Of Gateway, Ms. Redford said the dialogue has to go beyond the two leaders, but that the parties have to remember what unites them.

It was all a startling turnaround from their last face-to-face meeting, in Calgary last fall. At the time, Ms. Redford was exasperated at five conditions Ms. Clark had laid out for B.C. support of such projects as Gateway, which would pipe heavy oil from the oil sands to the B.C. coast for shipment to Asia – a priority for both Ms. Redford and Prime Minister Stephen Harper. Those conditions include a "fair share" of revenues from such projects. Asked how that brief meeting went, Ms. Clark told reporters, "I'd say it was frosty." The label stuck.

On Friday, Ms. Clark cheerily said, "We are the best friends in this country that you will find between provinces." Ms. Redford talked about the walk she and Ms. Clark had taken before their meeting, and described Kelowna as a cherished vacation destination for Albertans.

What seems to have changed is the fact that Ms. Clark led her B.C. Liberals to re-election last month – a reality that appears to have pushed the pair to finding common ground.

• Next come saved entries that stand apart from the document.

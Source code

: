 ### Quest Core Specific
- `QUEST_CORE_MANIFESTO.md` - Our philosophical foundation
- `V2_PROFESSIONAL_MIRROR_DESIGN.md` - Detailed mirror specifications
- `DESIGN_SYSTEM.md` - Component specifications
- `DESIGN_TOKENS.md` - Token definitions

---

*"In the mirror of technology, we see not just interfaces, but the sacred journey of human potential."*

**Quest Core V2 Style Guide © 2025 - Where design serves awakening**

The premiers hinted their new-found unity might transform the neighbouring Western provinces into a kind of power bloc with the weight to have an impact on national affairs. The new relationship will be on display next week at the Western Premiers' Conference in Winnipeg, and later this year at the Council of the Federation meeting, which will bring together all the premiers and territorial leaders.

"It's incredibly exciting to see the commonality that Alberta and British Columbia will have to drive Canada's economy," Ms. Redford said.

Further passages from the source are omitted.